▶ _TASK INSTRUCTIONS_
Everything in the listing below must be reproduced exactly, apart from its images.

▶ _PROVIDED DATA_

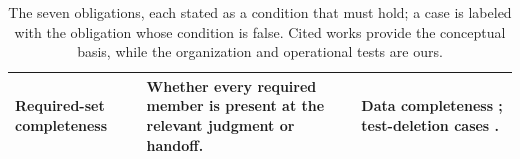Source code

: \documentclass[letterpaper]{article} %
\begin{document}
\begin{table}[t]
\begin{tabular}{@{}p{}p{}p{}@{}}
Required-set completeness & Whether every required member is present at the relevant judgment or handoff. & Data completeness \citep{wang1996beyond}; test-deletion cases \citep{deshpande2026benchmarking}. \\

\bottomrule
\end{tabular}
\caption{The seven obligations, each stated as a condition that must hold; a case is labeled with the obligation whose condition is false. Cited works provide the conceptual basis, while the organization and operational tests are ours.}
\label{tab:obligation-families}
\end{table}



\end{document}
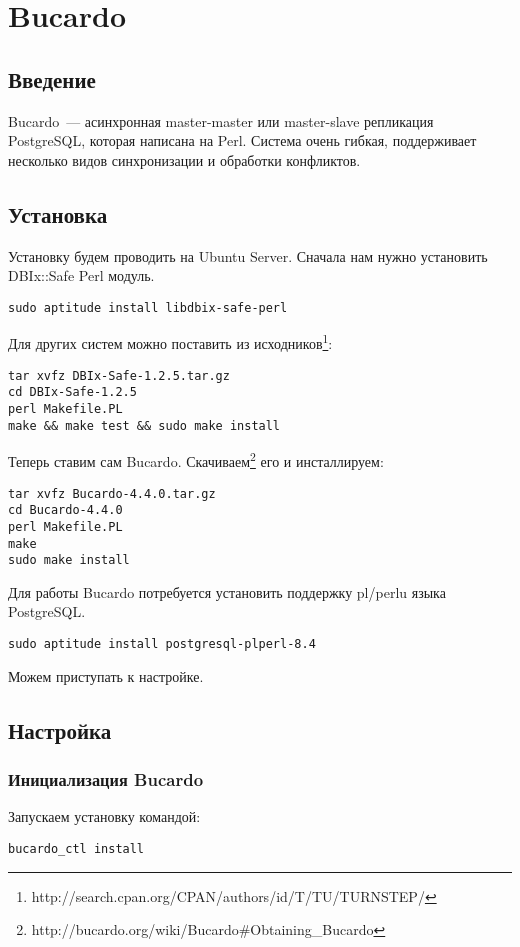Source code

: \section{Bucardo}
\subsection{Введение}
Bucardo~--- асинхронная master-master или master-slave репликация PostgreSQL, которая написана на Perl.
Система очень гибкая, поддерживает несколько видов синхронизации и обработки конфликтов.

\subsection{Установка}
Установку будем проводить на Ubuntu Server. Сначала нам нужно установить DBIx::Safe Perl модуль.
\begin{lstlisting}[label=lst:bucardo1,caption=Установка]
sudo aptitude install libdbix-safe-perl
\end{lstlisting}

Для других систем можно поставить из исходников\footnote{http://search.cpan.org/CPAN/authors/id/T/TU/TURNSTEP/}:
\begin{lstlisting}[label=lst:bucardo2,caption=Установка]
tar xvfz DBIx-Safe-1.2.5.tar.gz
cd DBIx-Safe-1.2.5
perl Makefile.PL
make && make test && sudo make install
\end{lstlisting}

Теперь ставим сам Bucardo. Скачиваем\footnote{http://bucardo.org/wiki/Bucardo\#Obtaining\_Bucardo} его и инсталлируем:
\begin{lstlisting}[label=lst:bucardo3,caption=Установка]
tar xvfz Bucardo-4.4.0.tar.gz
cd Bucardo-4.4.0
perl Makefile.PL
make
sudo make install
\end{lstlisting}

Для работы Bucardo потребуется установить поддержку pl/perlu языка PostgreSQL.
\begin{lstlisting}[label=lst:bucardo4,caption=Установка]
sudo aptitude install postgresql-plperl-8.4
\end{lstlisting}

Можем приступать к настройке.

\subsection{Настройка}
\subsubsection{Инициализация Bucardo}
Запускаем установку командой:
\begin{lstlisting}[label=lst:bucardo5,caption=Инициализация Bucardo]
bucardo_ctl install
\end{lstlisting}

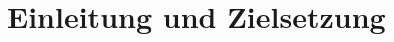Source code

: \documentclass[12pt,oneside,titlepage,listof=totoc,bibliography=totoc]{scrartcl}
\newcommand{\myOrt}{Wilnsdorf}
\begin{document}



\setcounter{page}{1}







\section{Einleitung und Zielsetzung}
\end{document}
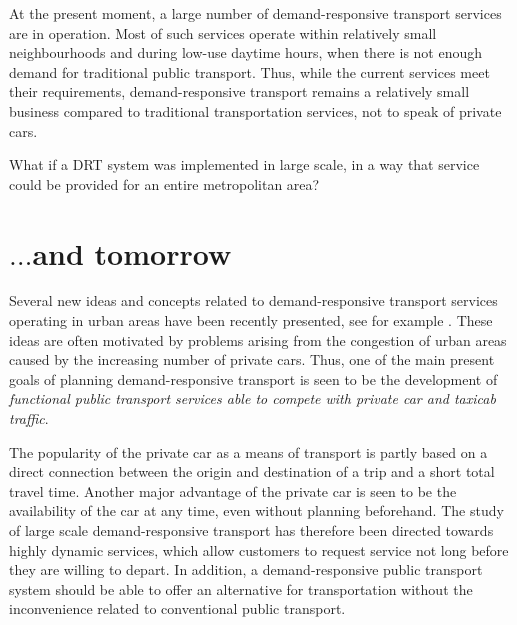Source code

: \documentclass[dissertation,draft*]{aaltoseries}
\begin{document}
At the present moment, a large number of demand-responsive transport services are 
in operation. Most of such services operate within relatively small neighbourhoods and 
during low-use daytime hours, when there is not enough demand for traditional 
public transport. Thus, while the current services meet their requirements,
demand-responsive transport remains a relatively small business
compared to traditional transportation services, not to speak of private cars.

What if a DRT system was implemented in large scale, in a way that service could be provided
for an entire metropolitan area?

\section{$\ldots$and tomorrow}
Several new ideas and concepts related to demand-responsive transport
services operating in urban areas have been recently presented, see for example \cite{cortes,jokinen-fists-2011}.
These ideas are often motivated by problems arising from the congestion of urban 
areas caused by the increasing number of private cars.
Thus, one of the main present goals of planning demand-responsive transport is seen
to be the development of \emph{functional public transport services able to compete
with private car and taxicab traffic}.


The popularity of the private car as a means of transport is partly based on
a direct connection between the origin and destination of a trip and
a short total travel time. 
Another major advantage of the private car is seen to be the availability
of the car at any time, even without planning beforehand. The study of large scale 
demand-responsive transport has therefore been directed towards highly dynamic services, which allow 
customers to request service not long before they are willing to depart.
In addition, a demand-responsive public transport system should be
able to offer an alternative for transportation without
the inconvenience related to conventional public transport.

\end{document}
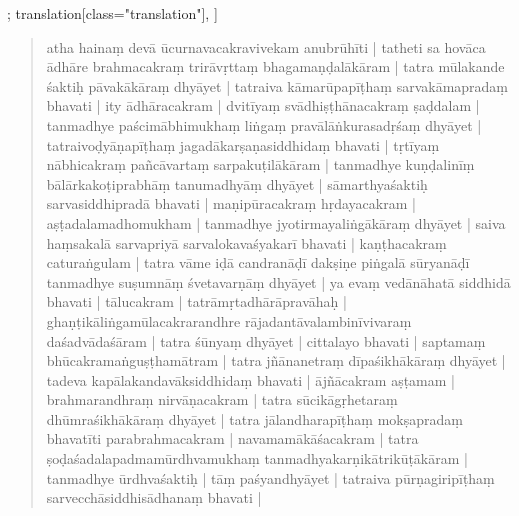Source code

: \begin{alignment}[
  texts=edition[class="edition"];
  translation[class="translation"],
  ]
\begin{translation}
\begin{tlate}
{\begin{quote}
          atha hainaṃ devā ūcurnavacakravivekam anubrūhīti | tatheti sa hovāca ādhāre brahmacakraṃ trirāvṛttaṃ bhagamaṇḍalākāram | tatra mūlakande śaktiḥ pāvakākāraṃ dhyāyet | tatraiva kāmarūpapīṭhaṃ sarvakāmapradaṃ bhavati | ity ādhāracakram | dvitīyaṃ svādhiṣṭhānacakraṃ ṣaḍdalam | tanmadhye paścimābhimukhaṃ liṅgaṃ pravālāṅkurasadṛśaṃ dhyāyet | tatraivoḍyāṇapīṭhaṃ jagadākarṣaṇasiddhidaṃ bhavati | tṛtīyaṃ nābhicakraṃ pañcāvartaṃ sarpakuṭilākāram | tanmadhye kuṇḍalinīṃ bālārkakoṭiprabhāṃ tanumadhyāṃ dhyāyet | sāmarthyaśaktiḥ sarvasiddhipradā bhavati | maṇipūracakraṃ hṛdayacakram | aṣṭadalamadhomukham | tanmadhye jyotirmayaliṅgākāraṃ dhyāyet | saiva haṃsakalā sarvapriyā sarvalokavaśyakarī bhavati | kaṇṭhacakraṃ caturaṅgulam | tatra vāme iḍā candranāḍī dakṣiṇe piṅgalā sūryanāḍī tanmadhye suṣumnāṃ śvetavarṇāṃ dhyāyet | ya evaṃ vedānāhatā siddhidā bhavati | tālucakram | tatrāmṛtadhārāpravāhaḥ | ghaṇṭikāliṅgamūlacakrarandhre rājadantāvalambinīvivaraṃ daśadvādaśāram | tatra śūnyaṃ dhyāyet | cittalayo bhavati | saptamaṃ bhūcakramaṅguṣṭhamātram | tatra jñānanetraṃ dīpaśikhākāraṃ dhyāyet | tadeva kapālakandavāksiddhidaṃ bhavati | ājñācakram aṣṭamam | brahmarandhraṃ nirvāṇacakram | tatra sūcikāgṛhetaraṃ dhūmraśikhākāraṃ dhyāyet | tatra jālandharapīṭhaṃ mokṣapradaṃ bhavatīti parabrahmacakram | navamamākāśacakram | tatra ṣoḍaśadalapadmamūrdhvamukhaṃ tanmadhyakarṇikātrikūṭākāram | tanmadhye ūrdhvaśaktiḥ | tāṃ paśyandhyāyet | tatraiva pūrṇagiripīṭhaṃ sarvecchāsiddhisādhanaṃ bhavati |
        \end{quote}}
    \end{tlate}
  \end{translation}
  \ekdpb*{}
\end{alignment}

▶ _RESULT OF THE TASK_
Source code

: \documentclass[letterpaper]{article} %
\begin{document}
\begin{table}[t]
\begin{tabular}{@{}p{}p{}p{}@{}}
Required-set completeness & Whether every required member is present at the relevant judgment or handoff. & Data completeness \citep{wang1996beyond}; test-deletion cases \citep{deshpande2026benchmarking}. \\

\bottomrule
\end{tabular}
\caption{The seven obligations, each stated as a condition that must hold; a case is labeled with the obligation whose condition is false. Cited works provide the conceptual basis, while the organization and operational tests are ours.}
\label{tab:obligation-families}
\end{table}



\end{document}
Source code

: \section{Bucardo}
\subsection{Введение}
Bucardo~--- асинхронная master-master или master-slave репликация PostgreSQL, которая написана на Perl.
Система очень гибкая, поддерживает несколько видов синхронизации и обработки конфликтов.

\subsection{Установка}
Установку будем проводить на Ubuntu Server. Сначала нам нужно установить DBIx::Safe Perl модуль.
\begin{lstlisting}[label=lst:bucardo1,caption=Установка]
sudo aptitude install libdbix-safe-perl
\end{lstlisting}

Для других систем можно поставить из исходников\footnote{http://search.cpan.org/CPAN/authors/id/T/TU/TURNSTEP/}:
\begin{lstlisting}[label=lst:bucardo2,caption=Установка]
tar xvfz DBIx-Safe-1.2.5.tar.gz
cd DBIx-Safe-1.2.5
perl Makefile.PL
make && make test && sudo make install
\end{lstlisting}

Теперь ставим сам Bucardo. Скачиваем\footnote{http://bucardo.org/wiki/Bucardo\#Obtaining\_Bucardo} его и инсталлируем:
\begin{lstlisting}[label=lst:bucardo3,caption=Установка]
tar xvfz Bucardo-4.4.0.tar.gz
cd Bucardo-4.4.0
perl Makefile.PL
make
sudo make install
\end{lstlisting}

Для работы Bucardo потребуется установить поддержку pl/perlu языка PostgreSQL.
\begin{lstlisting}[label=lst:bucardo4,caption=Установка]
sudo aptitude install postgresql-plperl-8.4
\end{lstlisting}

Можем приступать к настройке.

\subsection{Настройка}
\subsubsection{Инициализация Bucardo}
Запускаем установку командой:
\begin{lstlisting}[label=lst:bucardo5,caption=Инициализация Bucardo]
bucardo_ctl install
\end{lstlisting}

Source code

: \documentclass[12pt,oneside,titlepage,listof=totoc,bibliography=totoc]{scrartcl}
\newcommand{\myOrt}{Wilnsdorf}
\begin{document}



\setcounter{page}{1}







\section{Einleitung und Zielsetzung}
\end{document}
Source code

: \documentclass[dissertation,draft*]{aaltoseries}
\begin{document}
At the present moment, a large number of demand-responsive transport services are 
in operation. Most of such services operate within relatively small neighbourhoods and 
during low-use daytime hours, when there is not enough demand for traditional 
public transport. Thus, while the current services meet their requirements,
demand-responsive transport remains a relatively small business
compared to traditional transportation services, not to speak of private cars.

What if a DRT system was implemented in large scale, in a way that service could be provided
for an entire metropolitan area?

\section{$\ldots$and tomorrow}
Several new ideas and concepts related to demand-responsive transport
services operating in urban areas have been recently presented, see for example \cite{cortes,jokinen-fists-2011}.
These ideas are often motivated by problems arising from the congestion of urban 
areas caused by the increasing number of private cars.
Thus, one of the main present goals of planning demand-responsive transport is seen
to be the development of \emph{functional public transport services able to compete
with private car and taxicab traffic}.


The popularity of the private car as a means of transport is partly based on
a direct connection between the origin and destination of a trip and
a short total travel time. 
Another major advantage of the private car is seen to be the availability
of the car at any time, even without planning beforehand. The study of large scale 
demand-responsive transport has therefore been directed towards highly dynamic services, which allow 
customers to request service not long before they are willing to depart.
In addition, a demand-responsive public transport system should be
able to offer an alternative for transportation without
the inconvenience related to conventional public transport.

\end{document}
Source code

: \begin{alignment}[
  texts=edition[class="edition"];
  translation[class="translation"],
  ]
\begin{translation}
\begin{tlate}
{\begin{quote}
          atha hainaṃ devā ūcurnavacakravivekam anubrūhīti | tatheti sa hovāca ādhāre brahmacakraṃ trirāvṛttaṃ bhagamaṇḍalākāram | tatra mūlakande śaktiḥ pāvakākāraṃ dhyāyet | tatraiva kāmarūpapīṭhaṃ sarvakāmapradaṃ bhavati | ity ādhāracakram | dvitīyaṃ svādhiṣṭhānacakraṃ ṣaḍdalam | tanmadhye paścimābhimukhaṃ liṅgaṃ pravālāṅkurasadṛśaṃ dhyāyet | tatraivoḍyāṇapīṭhaṃ jagadākarṣaṇasiddhidaṃ bhavati | tṛtīyaṃ nābhicakraṃ pañcāvartaṃ sarpakuṭilākāram | tanmadhye kuṇḍalinīṃ bālārkakoṭiprabhāṃ tanumadhyāṃ dhyāyet | sāmarthyaśaktiḥ sarvasiddhipradā bhavati | maṇipūracakraṃ hṛdayacakram | aṣṭadalamadhomukham | tanmadhye jyotirmayaliṅgākāraṃ dhyāyet | saiva haṃsakalā sarvapriyā sarvalokavaśyakarī bhavati | kaṇṭhacakraṃ caturaṅgulam | tatra vāme iḍā candranāḍī dakṣiṇe piṅgalā sūryanāḍī tanmadhye suṣumnāṃ śvetavarṇāṃ dhyāyet | ya evaṃ vedānāhatā siddhidā bhavati | tālucakram | tatrāmṛtadhārāpravāhaḥ | ghaṇṭikāliṅgamūlacakrarandhre rājadantāvalambinīvivaraṃ daśadvādaśāram | tatra śūnyaṃ dhyāyet | cittalayo bhavati | saptamaṃ bhūcakramaṅguṣṭhamātram | tatra jñānanetraṃ dīpaśikhākāraṃ dhyāyet | tadeva kapālakandavāksiddhidaṃ bhavati | ājñācakram aṣṭamam | brahmarandhraṃ nirvāṇacakram | tatra sūcikāgṛhetaraṃ dhūmraśikhākāraṃ dhyāyet | tatra jālandharapīṭhaṃ mokṣapradaṃ bhavatīti parabrahmacakram | navamamākāśacakram | tatra ṣoḍaśadalapadmamūrdhvamukhaṃ tanmadhyakarṇikātrikūṭākāram | tanmadhye ūrdhvaśaktiḥ | tāṃ paśyandhyāyet | tatraiva pūrṇagiripīṭhaṃ sarvecchāsiddhisādhanaṃ bhavati |
        \end{quote}}
    \end{tlate}
  \end{translation}
  \ekdpb*{}
\end{alignment}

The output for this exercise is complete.